▶ **Exercise prompt**
Copy out the lines below that hold the word "name".

▶ **Material for the task**
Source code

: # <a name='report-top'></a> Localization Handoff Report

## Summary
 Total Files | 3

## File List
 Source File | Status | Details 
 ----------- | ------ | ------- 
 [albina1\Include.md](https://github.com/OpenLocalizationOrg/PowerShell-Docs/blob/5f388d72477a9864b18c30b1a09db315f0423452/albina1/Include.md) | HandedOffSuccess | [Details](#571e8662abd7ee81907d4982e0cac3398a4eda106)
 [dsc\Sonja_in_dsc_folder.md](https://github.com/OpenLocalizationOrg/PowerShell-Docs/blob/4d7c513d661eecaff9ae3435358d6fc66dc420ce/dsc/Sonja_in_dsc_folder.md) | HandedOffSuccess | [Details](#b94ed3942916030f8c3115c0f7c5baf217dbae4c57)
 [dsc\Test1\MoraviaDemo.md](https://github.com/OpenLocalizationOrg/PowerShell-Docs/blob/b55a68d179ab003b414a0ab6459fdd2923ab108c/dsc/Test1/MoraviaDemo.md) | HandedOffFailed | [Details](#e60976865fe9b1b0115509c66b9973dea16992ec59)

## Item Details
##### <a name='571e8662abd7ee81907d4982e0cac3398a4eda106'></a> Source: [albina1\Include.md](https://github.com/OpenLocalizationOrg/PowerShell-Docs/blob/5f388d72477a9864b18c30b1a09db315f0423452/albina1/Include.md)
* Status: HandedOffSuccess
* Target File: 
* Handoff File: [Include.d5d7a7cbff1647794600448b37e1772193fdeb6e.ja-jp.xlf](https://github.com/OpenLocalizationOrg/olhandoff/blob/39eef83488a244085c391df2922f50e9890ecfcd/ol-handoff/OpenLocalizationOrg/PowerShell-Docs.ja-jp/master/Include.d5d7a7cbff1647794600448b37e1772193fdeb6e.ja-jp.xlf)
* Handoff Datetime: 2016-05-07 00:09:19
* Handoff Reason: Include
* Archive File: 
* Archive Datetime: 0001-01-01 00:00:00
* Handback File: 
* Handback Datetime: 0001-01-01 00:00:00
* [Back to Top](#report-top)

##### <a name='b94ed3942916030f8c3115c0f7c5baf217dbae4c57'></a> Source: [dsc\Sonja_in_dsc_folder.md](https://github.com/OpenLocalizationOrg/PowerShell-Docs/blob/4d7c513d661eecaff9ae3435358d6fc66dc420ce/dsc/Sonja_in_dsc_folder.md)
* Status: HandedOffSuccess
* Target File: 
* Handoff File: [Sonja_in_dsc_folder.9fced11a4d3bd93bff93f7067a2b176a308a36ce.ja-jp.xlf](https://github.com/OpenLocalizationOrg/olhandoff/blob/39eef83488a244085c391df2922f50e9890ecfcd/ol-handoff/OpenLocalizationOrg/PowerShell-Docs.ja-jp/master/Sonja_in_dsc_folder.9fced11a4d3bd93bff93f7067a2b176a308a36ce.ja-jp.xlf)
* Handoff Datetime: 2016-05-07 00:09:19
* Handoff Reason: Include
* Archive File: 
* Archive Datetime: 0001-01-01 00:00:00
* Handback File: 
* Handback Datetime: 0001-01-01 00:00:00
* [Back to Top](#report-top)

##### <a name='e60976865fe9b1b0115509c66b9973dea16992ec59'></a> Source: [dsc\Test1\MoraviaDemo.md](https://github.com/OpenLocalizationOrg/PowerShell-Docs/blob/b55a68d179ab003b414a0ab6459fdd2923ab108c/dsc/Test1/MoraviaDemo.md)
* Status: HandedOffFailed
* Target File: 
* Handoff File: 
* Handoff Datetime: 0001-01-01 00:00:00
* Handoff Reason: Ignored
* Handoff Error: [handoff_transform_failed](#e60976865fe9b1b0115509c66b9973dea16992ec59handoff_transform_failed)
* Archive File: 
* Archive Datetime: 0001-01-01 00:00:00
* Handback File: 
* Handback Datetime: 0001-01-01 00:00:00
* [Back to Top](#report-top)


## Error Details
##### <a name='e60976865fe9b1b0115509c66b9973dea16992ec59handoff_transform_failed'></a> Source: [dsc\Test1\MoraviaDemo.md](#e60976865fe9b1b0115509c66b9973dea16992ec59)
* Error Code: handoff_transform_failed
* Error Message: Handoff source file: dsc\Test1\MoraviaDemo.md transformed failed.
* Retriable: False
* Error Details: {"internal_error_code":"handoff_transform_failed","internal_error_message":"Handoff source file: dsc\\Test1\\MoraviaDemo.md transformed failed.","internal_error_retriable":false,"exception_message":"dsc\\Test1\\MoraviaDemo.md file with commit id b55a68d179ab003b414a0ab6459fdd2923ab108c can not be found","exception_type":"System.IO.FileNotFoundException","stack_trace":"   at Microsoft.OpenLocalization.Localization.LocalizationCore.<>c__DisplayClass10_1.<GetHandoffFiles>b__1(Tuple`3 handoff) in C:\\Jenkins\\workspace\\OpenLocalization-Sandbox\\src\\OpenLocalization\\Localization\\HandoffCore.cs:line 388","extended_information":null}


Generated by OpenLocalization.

▶ **Solution for this problem**
: # <a name='report-top'></a> Localization Handoff Report
##### <a name='571e8662abd7ee81907d4982e0cac3398a4eda106'></a> Source: [albina1\Include.md](https://github.com/OpenLocalizationOrg/PowerShell-Docs/blob/5f388d72477a9864b18c30b1a09db315f0423452/albina1/Include.md)
##### <a name='b94ed3942916030f8c3115c0f7c5baf217dbae4c57'></a> Source: [dsc\Sonja_in_dsc_folder.md](https://github.com/OpenLocalizationOrg/PowerShell-Docs/blob/4d7c513d661eecaff9ae3435358d6fc66dc420ce/dsc/Sonja_in_dsc_folder.md)
##### <a name='e60976865fe9b1b0115509c66b9973dea16992ec59'></a> Source: [dsc\Test1\MoraviaDemo.md](https://github.com/OpenLocalizationOrg/PowerShell-Docs/blob/b55a68d179ab003b414a0ab6459fdd2923ab108c/dsc/Test1/MoraviaDemo.md)
##### <a name='e60976865fe9b1b0115509c66b9973dea16992ec59handoff_transform_failed'></a> Source: [dsc\Test1\MoraviaDemo.md](#e60976865fe9b1b0115509c66b9973dea16992ec59)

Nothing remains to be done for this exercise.